_EXCERPTED RECORDS_:
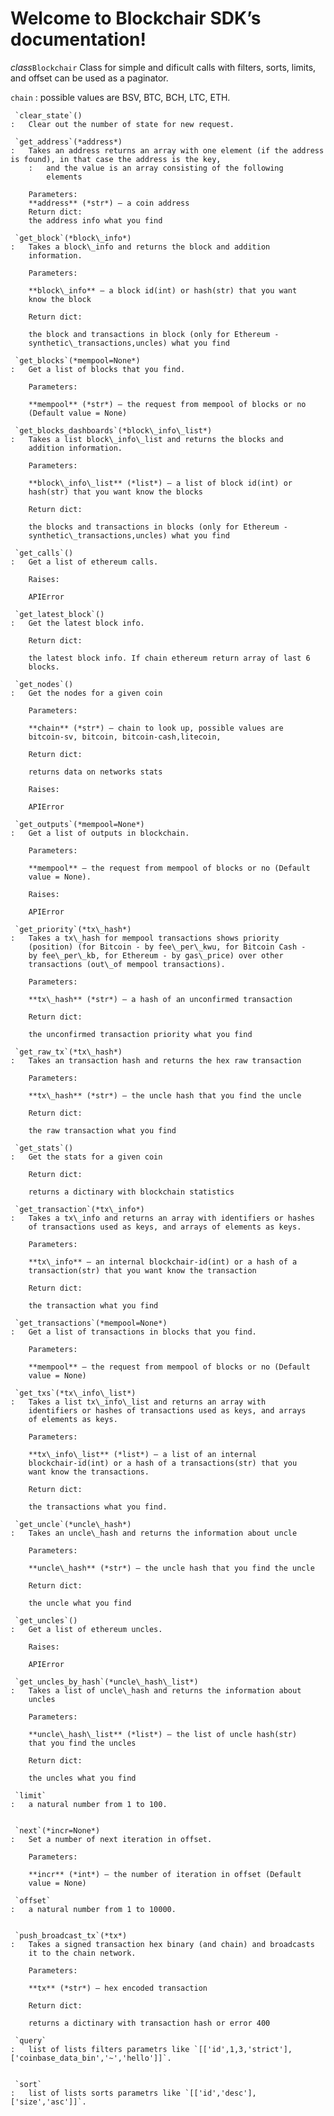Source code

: Welcome to Blockchair SDK’s documentation!
======================================================================================================================

 *class*`Blockchair`   Class for simple and dificult calls with filters, sorts, limits, and offset can be used as a paginator.

 `chain` 
    :   possible values are BSV, BTC, BCH, LTC, ETH.


     `clear_state`()
    :   Сlear out the number of state for new request.

     `get_address`(*address*)
    :   Takes an address returns an array with one element (if the address is found), in that case the address is the key,
        :   and the value is an array consisting of the following
            elements

        Parameters:
        **address** (*str*) – a coin address
        Return dict:
        the address info what you find

     `get_block`(*block\_info*)
    :   Takes a block\_info and returns the block and addition
        information.

        Parameters:

        **block\_info** – a block id(int) or hash(str) that you want
        know the block

        Return dict:

        the block and transactions in block (only for Ethereum -
        synthetic\_transactions,uncles) what you find

     `get_blocks`(*mempool=None*)
    :   Get a list of blocks that you find.

        Parameters:

        **mempool** (*str*) – the request from mempool of blocks or no
        (Default value = None)

     `get_blocks_dashboards`(*block\_info\_list*)
    :   Takes a list block\_info\_list and returns the blocks and
        addition information.

        Parameters:

        **block\_info\_list** (*list*) – a list of block id(int) or
        hash(str) that you want know the blocks

        Return dict:

        the blocks and transactions in blocks (only for Ethereum -
        synthetic\_transactions,uncles) what you find

     `get_calls`()
    :   Get a list of ethereum calls.

        Raises:

        APIError

     `get_latest_block`()
    :   Get the latest block info.

        Return dict:

        the latest block info. If chain ethereum return array of last 6
        blocks.

     `get_nodes`()
    :   Get the nodes for a given coin

        Parameters:

        **chain** (*str*) – chain to look up, possible values are
        bitcoin-sv, bitcoin, bitcoin-cash,litecoin,

        Return dict:

        returns data on networks stats

        Raises:

        APIError

     `get_outputs`(*mempool=None*)
    :   Get a list of outputs in blockchain.

        Parameters:

        **mempool** – the request from mempool of blocks or no (Default
        value = None).

        Raises:

        APIError

     `get_priority`(*tx\_hash*)
    :   Takes a tx\_hash for mempool transactions shows priority
        (position) (for Bitcoin - by fee\_per\_kwu, for Bitcoin Cash -
        by fee\_per\_kb, for Ethereum - by gas\_price) over other
        transactions (out\_of mempool transactions).

        Parameters:

        **tx\_hash** (*str*) – a hash of an unconfirmed transaction

        Return dict:

        the unconfirmed transaction priority what you find

     `get_raw_tx`(*tx\_hash*)
    :   Takes an transaction hash and returns the hex raw transaction

        Parameters:

        **tx\_hash** (*str*) – the uncle hash that you find the uncle

        Return dict:

        the raw transaction what you find

     `get_stats`()
    :   Get the stats for a given coin

        Return dict:

        returns a dictinary with blockchain statistics

     `get_transaction`(*tx\_info*)
    :   Takes a tx\_info and returns an array with identifiers or hashes
        of transactions used as keys, and arrays of elements as keys.

        Parameters:

        **tx\_info** – an internal blockchair-id(int) or a hash of a
        transaction(str) that you want know the transaction

        Return dict:

        the transaction what you find

     `get_transactions`(*mempool=None*)
    :   Get a list of transactions in blocks that you find.

        Parameters:

        **mempool** – the request from mempool of blocks or no (Default
        value = None)

     `get_txs`(*tx\_info\_list*)
    :   Takes a list tx\_info\_list and returns an array with
        identifiers or hashes of transactions used as keys, and arrays
        of elements as keys.

        Parameters:

        **tx\_info\_list** (*list*) – a list of an internal
        blockchair-id(int) or a hash of a transactions(str) that you
        want know the transactions.

        Return dict:

        the transactions what you find.

     `get_uncle`(*uncle\_hash*)
    :   Takes an uncle\_hash and returns the information about uncle

        Parameters:

        **uncle\_hash** (*str*) – the uncle hash that you find the uncle

        Return dict:

        the uncle what you find

     `get_uncles`()
    :   Get a list of ethereum uncles.

        Raises:

        APIError

     `get_uncles_by_hash`(*uncle\_hash\_list*)
    :   Takes a list of uncle\_hash and returns the information about
        uncles

        Parameters:

        **uncle\_hash\_list** (*list*) – the list of uncle hash(str)
        that you find the uncles

        Return dict:

        the uncles what you find

     `limit`
    :   a natural number from 1 to 100.


     `next`(*incr=None*)
    :   Set a number of next iteration in offset.

        Parameters:

        **incr** (*int*) – the number of iteration in offset (Default
        value = None)

     `offset`
    :   a natural number from 1 to 10000.


     `push_broadcast_tx`(*tx*)
    :   Takes a signed transaction hex binary (and chain) and broadcasts
        it to the chain network.

        Parameters:

        **tx** (*str*) – hex encoded transaction

        Return dict:

        returns a dictinary with transaction hash or error 400

     `query`
    :   list of lists filters parametrs like `[['id',1,3,'strict'],['coinbase_data_bin','~','hello']]`.


     `sort`
    :   list of lists sorts parametrs like `[['id','desc'],['size','asc']]`.


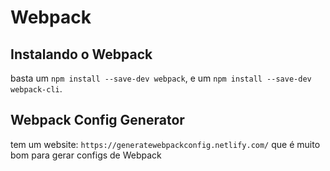 # Webpack

## Instalando o Webpack

basta um `npm install --save-dev webpack`, e um `npm install --save-dev webpack-cli`.

## Webpack Config Generator

tem um website:  `https://generatewebpackconfig.netlify.com/` que é muito bom para gerar configs de Webpack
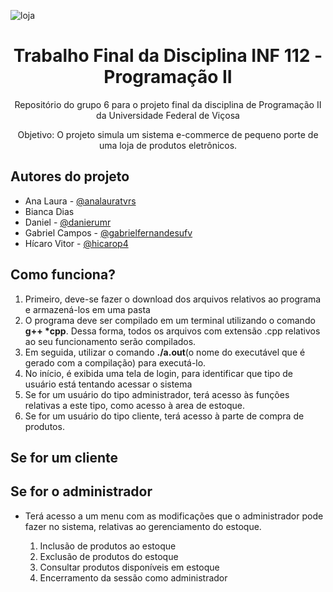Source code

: ![loja](https://tm.ibxk.com.br/2014/07/04/04113037868358.jpg)
<h1 align="center">Trabalho Final da Disciplina INF 112 - Programação II</h1>
<p align="center">Repositório do grupo 6 para o projeto final da disciplina de Programação II da Universidade Federal de Viçosa</p>
<p align="center">
 <a>Objetivo: O projeto simula um sistema e-commerce de pequeno porte de uma loja de produtos eletrônicos.</a>
<p align="left">
  <h2>Autores do projeto</h2>
  <ul> 
    <li>Ana Laura  - <a href="https://github.com/analauratvrs" target="_blank">@analauratvrs</a></li>
    <li>Bianca Dias</li>
    <li>Daniel - <a href="https://github.com/danierumr" target="_blank">@danierumr</a> </li>
    <li>Gabriel Campos - <a href="https://github.com/gabrielfernandesufv" target="_blank">@gabrielfernandesufv</a></li>
    <li>Hícaro Vitor - <a href="https://github.com/hicarop4" target="_blank">@hicarop4</a></li>
  </ul>
</p>
<h2>Como funciona?</h2>
<p>
  <ol>
   <li>Primeiro, deve-se fazer o download dos arquivos relativos ao programa e armazená-los em uma pasta</li>
   <li>O programa deve ser compilado em um terminal utilizando o comando <b>g++ *cpp</b>. Dessa forma, todos os arquivos com extensão .cpp relativos ao seu funcionamento serão compilados.</li>
   <li>Em seguida, utilizar o comando <b>./a.out</b>(o nome do executável que é gerado com a compilação) para executá-lo.</li>
   <li>No início, é exibida uma tela de login, para identificar que tipo de usuário está tentando acessar o sistema</li>
   <li>Se for um usuário do tipo administrador, terá acesso às funções relativas a este tipo, como acesso à area de estoque.</li>
   <li>Se for um usuário do tipo cliente, terá acesso à parte de compra de produtos.</li>
  </ol>
<h2>Se for um cliente</h2>
<p> </p>
<h2>Se for o administrador</h2>
<ul>
 <li>Terá acesso a um menu com as modificações que o administrador pode fazer no sistema, relativas ao gerenciamento do estoque.</li>
 <ol>
  <li>Inclusão de produtos ao estoque</li>
  <li>Exclusão de produtos do estoque</li>
  <li>Consultar produtos disponíveis em estoque</li>
  <li>Encerramento da sessão como administrador</li>
 </ol>
</ul>
</p>
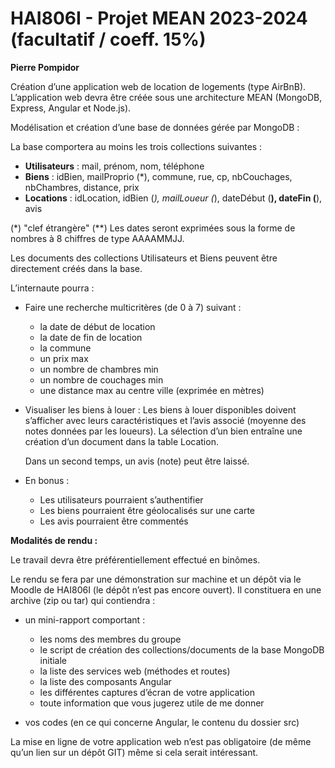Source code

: # HAI806I - Projet MEAN 2023-2024 (facultatif / coeff. 15%)

**Pierre Pompidor**

Création d’une application web de location de logements (type AirBnB). L’application web devra être créée sous une architecture MEAN (MongoDB, Express, Angular et Node.js).

Modélisation et création d’une base de données gérée par MongoDB :

La base comportera au moins les trois collections suivantes :

- **Utilisateurs** : mail, prénom, nom, téléphone
- **Biens** : idBien, mailProprio (*), commune, rue, cp, nbCouchages, nbChambres, distance, prix
- **Locations** : idLocation, idBien (*), mailLoueur (*), dateDébut (**), dateFin (**), avis

(*) "clef étrangère" (**) Les dates seront exprimées sous la forme de nombres à 8 chiffres de type AAAAMMJJ.

Les documents des collections Utilisateurs et Biens peuvent être directement créés dans la base.

L’internaute pourra :

- Faire une recherche multicritères (de 0 à 7) suivant :
  - la date de début de location
  - la date de fin de location
  - la commune
  - un prix max
  - un nombre de chambres min
  - un nombre de couchages min
  - une distance max au centre ville (exprimée en mètres)

- Visualiser les biens à louer :
  Les biens à louer disponibles doivent s’afficher avec leurs caractéristiques et l’avis associé (moyenne des notes données par les loueurs). La sélection d’un bien entraîne une création d’un document dans la table Location.

  Dans un second temps, un avis (note) peut être laissé.

- En bonus :
  - Les utilisateurs pourraient s’authentifier
  - Les biens pourraient être géolocalisés sur une carte
  - Les avis pourraient être commentés

**Modalités de rendu :**

Le travail devra être préférentiellement effectué en binômes.

Le rendu se fera par une démonstration sur machine et un dépôt via le Moodle de HAI806I (le dépôt n’est pas encore ouvert). Il constituera en une archive (zip ou tar) qui contiendra :

- un mini-rapport comportant :
  - les noms des membres du groupe
  - le script de création des collections/documents de la base MongoDB initiale
  - la liste des services web (méthodes et routes)
  - la liste des composants Angular
  - les différentes captures d’écran de votre application
  - toute information que vous jugerez utile de me donner

- vos codes (en ce qui concerne Angular, le contenu du dossier src)

La mise en ligne de votre application web n’est pas obligatoire (de même qu’un lien sur un dépôt GIT) même si cela serait intéressant.

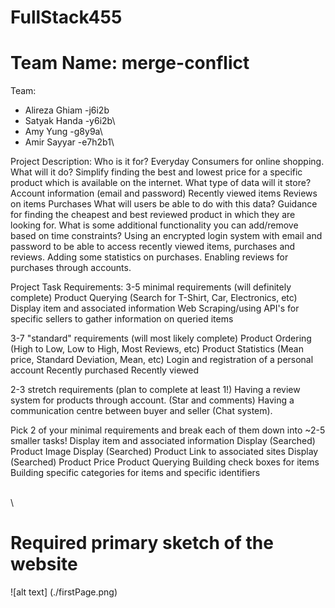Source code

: # FullStack455


# Team Name: merge-conflict

Team: 
- Alireza Ghiam -j6i2b
- Satyak Handa -y6i2b\
- Amy Yung -g8y9a\  
- Amir Sayyar -e7h2b1\

Project Description: 
Who is it for?
Everyday Consumers for online shopping.
What will it do?
Simplify finding the best and lowest price for a specific product which is available on the internet.
What type of data will it store?
Account information (email and password)
Recently viewed items
Reviews on items
Purchases
What will users be able to do with this data?
Guidance for finding the cheapest and best reviewed product in which they are looking for.
What is some additional functionality you can add/remove based on time constraints?
Using an encrypted login system with email and password to be able to access recently viewed items, purchases and reviews. Adding some statistics on purchases. Enabling reviews for purchases through accounts. 

Project Task Requirements:
3-5 minimal requirements (will definitely complete)
Product Querying (Search for T-Shirt, Car, Electronics, etc)
Display item and associated information
Web Scraping/using API's for specific sellers to gather information on queried items

3-7 "standard" requirements (will most likely complete) 
Product Ordering (High to Low, Low to High, Most Reviews, etc)
Product Statistics (Mean price, Standard Deviation, Mean, etc)
Login and registration of a personal account
Recently purchased
Recently viewed

2-3 stretch requirements (plan to complete at least 1!)
Having a review system for products through account. (Star and comments)
Having a communication centre between buyer and seller (Chat system).

Pick 2 of your minimal requirements and break each of them down into ~2-5 smaller tasks!
Display item and associated information
Display (Searched) Product Image
Display (Searched)  Product Link to associated sites
Display  (Searched) Product Price
Product Querying
Building check boxes for items
Building specific categories for items and specific identifiers

\
\

# Required primary sketch of the website

![alt text] (./firstPage.png)
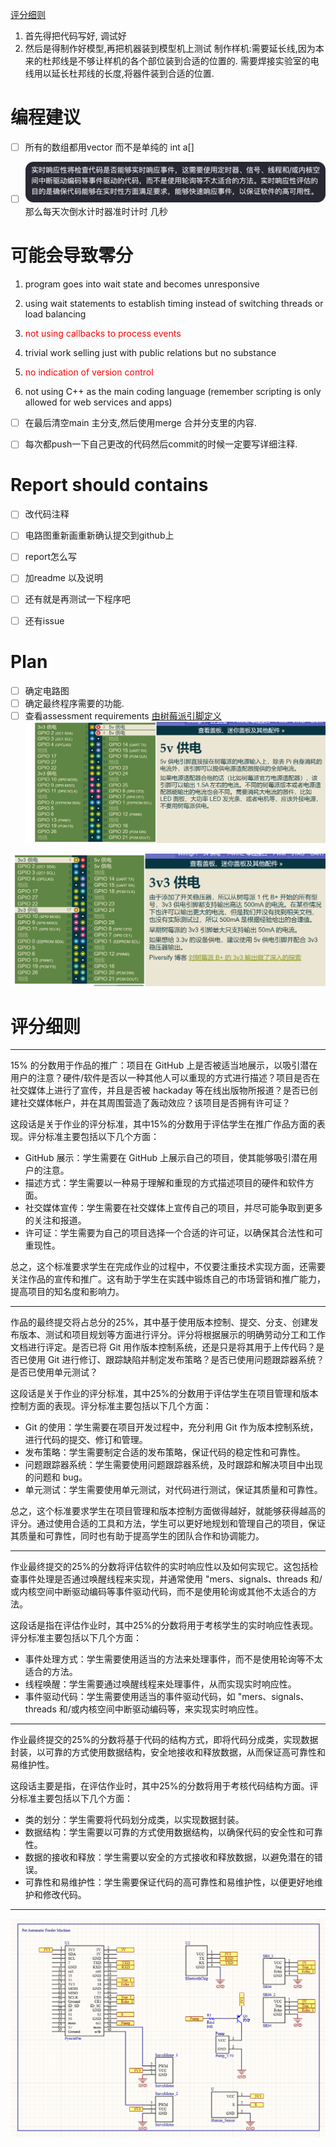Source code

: [评分细则](assets/Continuous_Assessment_Work_Realtime_v16.pdf)
1. 首先得把代码写好, 调试好
2. 然后是得制作好模型,再把机器装到模型机上测试
	制作样机:需要延长线,因为本来的杜邦线是不够让样机的各个部位装到合适的位置的. 需要焊接实验室的电线用以延长杜邦线的长度,将器件装到合适的位置.

# 编程建议
- [ ] 所有的数组都用vector 而不是单纯的 int a[]
- [ ] ![](assets/Pasted%20image%2020230403102905.png)
那么每天次倒水计时器准时计时 几秒



# 可能会导致零分
1. program goes into wait state and becomes unresponsive

2. using wait statements to establish timing instead of switching threads or load balancing

3. <font color="#ff0000">not using callbacks to process events</font>

4. trivial work selling just with public relations but no substance

5. <font color="#ff0000">no indication of version control</font>

6. not using C++ as the main coding language (remember scripting is only allowed for web services and apps)

- [ ] 在最后清空main 主分支,然后使用merge 合并分支里的内容.
- [ ] 每次都push一下自己更改的代码然后commit的时候一定要写详细注释.


# Report should contains
- [ ] 改代码注释
- [ ] 电路图重新画重新确认提交到github上
- [ ] report怎么写
- [ ] 加readme 以及说明
- [ ] 还有就是再测试一下程序吧
- [ ] 还有issue


# Plan
- [ ] 确定电路图
- [ ] 确定最终程序需要的功能.
- [ ] 查看assessment requirements
[由树莓派引脚定义](https://pinout.vvzero.com/pinout/3v3)
![](assets/截图_20230412103629.png)

![](assets/截图_20230412103912.png)

# 评分细则
---

15% 的分数用于作品的推广：项目在 GitHub 上是否被适当地展示，以吸引潜在用户的注意？硬件/软件是否以一种其他人可以重现的方式进行描述？项目是否在社交媒体上进行了宣传，并且是否被 hackaday 等在线出版物所报道？是否已创建社交媒体帐户，并在其周围营造了轰动效应？该项目是否拥有许可证？

这段话是关于作业的评分标准，其中15%的分数用于评估学生在推广作品方面的表现。评分标准主要包括以下几个方面：

-   GitHub 展示：学生需要在 GitHub 上展示自己的项目，使其能够吸引潜在用户的注意。
-   描述方式：学生需要以一种易于理解和重现的方式描述项目的硬件和软件方面。
-   社交媒体宣传：学生需要在社交媒体上宣传自己的项目，并尽可能争取到更多的关注和报道。
-   许可证：学生需要为自己的项目选择一个合适的许可证，以确保其合法性和可重现性。

总之，这个标准要求学生在完成作业的过程中，不仅要注重技术实现方面，还需要关注作品的宣传和推广。这有助于学生在实践中锻炼自己的市场营销和推广能力，提高项目的知名度和影响力。

---
作品的最终提交将占总分的25%，其中基于使用版本控制、提交、分支、创建发布版本、测试和项目规划等方面进行评分。评分将根据展示的明确劳动分工和工作文档进行评定。是否已将 Git 用作版本控制系统，还是只是将其用于上传代码？是否已使用 Git 进行修订、跟踪缺陷并制定发布策略？是否已使用问题跟踪器系统？是否已使用单元测试？

这段话是关于作业的评分标准，其中25%的分数用于评估学生在项目管理和版本控制方面的表现。评分标准主要包括以下几个方面：

-   Git 的使用：学生需要在项目开发过程中，充分利用 Git 作为版本控制系统，进行代码的提交、修订和管理。
-   发布策略：学生需要制定合适的发布策略，保证代码的稳定性和可靠性。
-   问题跟踪器系统：学生需要使用问题跟踪器系统，及时跟踪和解决项目中出现的问题和 bug。
-   单元测试：学生需要使用单元测试，对代码进行测试，保证其质量和可靠性。

总之，这个标准要求学生在项目管理和版本控制方面做得越好，就能够获得越高的评分。通过使用合适的工具和方法，学生可以更好地规划和管理自己的项目，保证其质量和可靠性，同时也有助于提高学生的团队合作和协调能力。

---

作业最终提交的25%的分数将评估软件的实时响应性以及如何实现它。这包括检查事件处理是否通过唤醒线程来实现，并通常使用 "mers、signals、threads 和/或内核空间中断驱动编码等事件驱动代码，而不是使用轮询或其他不太适合的方法。

这段话是指在评估作业时，其中25%的分数将用于考核学生的实时响应性表现。评分标准主要包括以下几个方面：

-   事件处理方式：学生需要使用适当的方法来处理事件，而不是使用轮询等不太适合的方法。
-   线程唤醒：学生需要通过唤醒线程来处理事件，从而实现实时响应性。
-   事件驱动代码：学生需要使用适当的事件驱动代码，如 "mers、signals、threads 和/或内核空间中断驱动编码等，来实现实时响应性。

---

作业最终提交的25%的分数将基于代码的结构方式，即将代码分成类，实现数据封装，以可靠的方式使用数据结构，安全地接收和释放数据，从而保证高可靠性和易维护性。

这段话主要是指，在评估作业时，其中25%的分数将用于考核代码结构方面。评分标准主要包括以下几个方面：

-   类的划分：学生需要将代码划分成类，以实现数据封装。
-   数据结构：学生需要以可靠的方式使用数据结构，以确保代码的安全性和可靠性。
-   数据的接收和释放：学生需要以安全的方式接收和释放数据，以避免潜在的错误。
-   可靠性和易维护性：学生需要保证代码的高可靠性和易维护性，以便更好地维护和修改代码。

---
![](assets/Pasted%20image%2020230412113040.png)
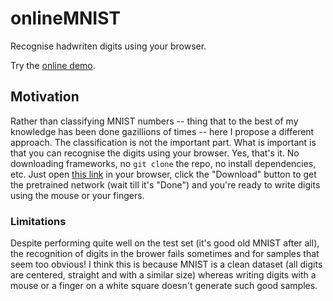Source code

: onlineMNIST
===========

Recognise hadwriten digits using your browser.

Try the [online demo](https://gnuevo.github.io/onlineMNIST/index.html).


## Motivation

Rather than classifying MNIST numbers -- thing that to the best of my knowledge has been done gazillions of times -- here I propose a different approach.
The classification is not the important part.
What is important is that you can recognise the digits using your browser.
Yes, that's it.
No downloading frameworks, no `git clone` the repo, no install dependencies, etc.
Just open [this link](https://gnuevo.github.io/onlineMNIST/index.html) in your browser, click the "Download" button to get the pretrained network (wait till it's "Done") and you're ready to write digits using the mouse or your fingers.

### Limitations

Despite performing quite well on the test set (it's good old MNIST after all), the recognition of digits in the brower fails sometimes and for samples that seem too obvious!
I think this is because MNIST is a clean dataset (all digits are centered, straight and with a similar size) whereas writing digits with a mouse or a finger on a white square doesn't generate such good samples.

_WHAT IS REQUIRED_:
Which lines of the records hold the string "hashes"? Copy each one.

_RESULT_:
    :   Takes a tx\_info and returns an array with identifiers or hashes
        identifiers or hashes of transactions used as keys, and arrays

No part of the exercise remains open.